For parents, ending a marriage often involves taking more than just marital satisfaction into account. The cost of raising children on a smaller income after divorce is a valid concern that many people struggle with. Child support can help California parents address their fears over their children’s future financial security. Here are a few things to know about this important part of family law.
Child support is calculated based on a number of factors that can vary from family to family. In general, things like both parents’ incomes, parenting time, health care and child care costs, school expenses and similar costs are all factored into the support order. However, nothing in life is stagnant. Incomes change, expenses fluctuate and the financial needs of a child can drastically shift. If there are any changes in circumstances, parents can have their support orders modified by the courts to reflect current situations.

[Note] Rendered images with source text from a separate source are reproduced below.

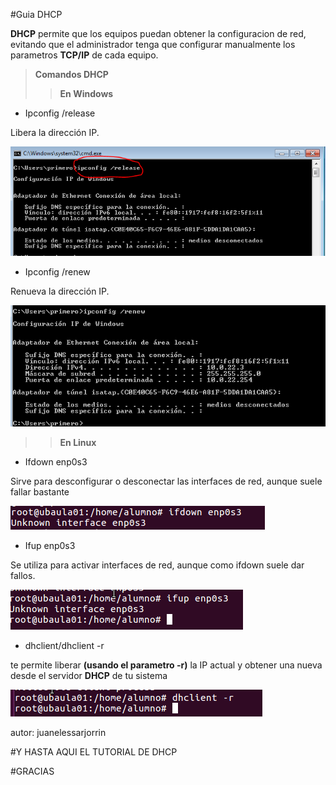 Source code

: #Guia DHCP

**DHCP** permite que los equipos puedan obtener la configuracion de red, evitando que el administrador tenga que configurar manualmente los parametros **TCP/IP** de cada equipo.
>**Comandos DHCP**
>>**En Windows**

* Ipconfig /release


Libera la dirección IP.

![](../img3/release.PNG)

* Ipconfig /renew

Renueva la dirección IP.

![](../img3/renew.PNG)

>>**En Linux**


* Ifdown enp0s3

Sirve para desconfigurar o desconectar las interfaces de red, aunque suele fallar bastante

![](../img3/ifdown.PNG)

* Ifup enp0s3

Se utiliza para activar interfaces de red, aunque como ifdown suele dar fallos.

![](../img3/ifup.PNG)

* dhclient/dhclient -r

te permite liberar **(usando el parametro -r)** la IP actual y obtener una nueva desde el servidor **DHCP** de tu sistema

![](../img3/dhclient.PNG)

autor: juanelessarjorrin

#Y HASTA AQUI EL TUTORIAL DE DHCP 

#GRACIAS

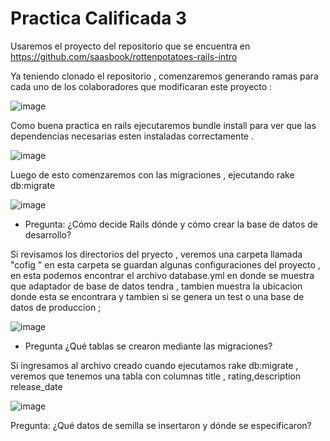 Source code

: # Practica Calificada 3
Usaremos el proyecto del repositorio que se encuentra en https://github.com/saasbook/rottenpotatoes-rails-intro 

Ya teniendo clonado el repositorio , comenzaremos generando ramas para cada uno de los 
colaboradores que modificaran este proyecto : 

![image](https://github.com/Aztirma/PC3_CC3S2/assets/92898224/5aec1c83-2b16-4b2e-9e3c-974bf8cd084c)

Como buena practica en rails ejecutaremos bundle install para ver que las dependencias 
necesarias esten instaladas correctamente .

![image](https://github.com/Aztirma/PC3_CC3S2/assets/92898224/32a1b307-4a57-416c-9dc3-a5492baf62ab)

Luego de esto comenzaremos con las migraciones , ejecutando rake db:migrate 

![image](https://github.com/Aztirma/PC3_CC3S2/assets/92898224/593ba235-2265-40b4-9f9a-205f4574896c)

* Pregunta: ¿Cómo decide Rails dónde y cómo crear la base de datos de desarrollo?

Si revisamos los directorios del pryecto , veremos una carpeta llamada "cofig "
en esta carpeta se guardan algunas configuraciones del proyecto , en esta podemos encontrar el archivo database.yml en donde se muestra que adaptador de base de datos tendra , tambien muestra la ubicacion donde esta se encontrara y tambien si se genera un test o una base de datos de produccion ;

![image](https://github.com/Aztirma/PC3_CC3S2/assets/92898224/8604723a-ebdb-4dae-8501-07382a7edc4f)

* Pregunta ¿Qué tablas se crearon mediante las migraciones?

Si ingresamos al archivo creado cuando ejecutamos rake db:migrate , veremos que tenemos una tabla con columnas title , rating,description release_date 

![image](https://github.com/Aztirma/PC3_CC3S2/assets/92898224/01da58da-917f-47d6-a30e-abc03c413d34)

Pregunta: ¿Qué datos de semilla se insertaron y dónde se especificaron?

Modifications to a child support order can sometimes affect other things, too. It is not uncommon for an ex-spouse who is receiving child support to also receive some form of spousal support. While these are both important financial support systems for the recipient, child support will generally be prioritized over spousal support by the court. Because of this, any reduction in child support payments may also lead to a reduction of spousal support.
Child support payments do not have any positive or negative tax benefits. While this might seem frustrating to some parents in California, keeping child support neutral in terms of taxes can help ensure that the final amount is in the child’s best financial interests. Keeping focus of a child’s best interests during divorce can be difficult, though, so some individuals might find guidance from an experienced attorney to be helpful.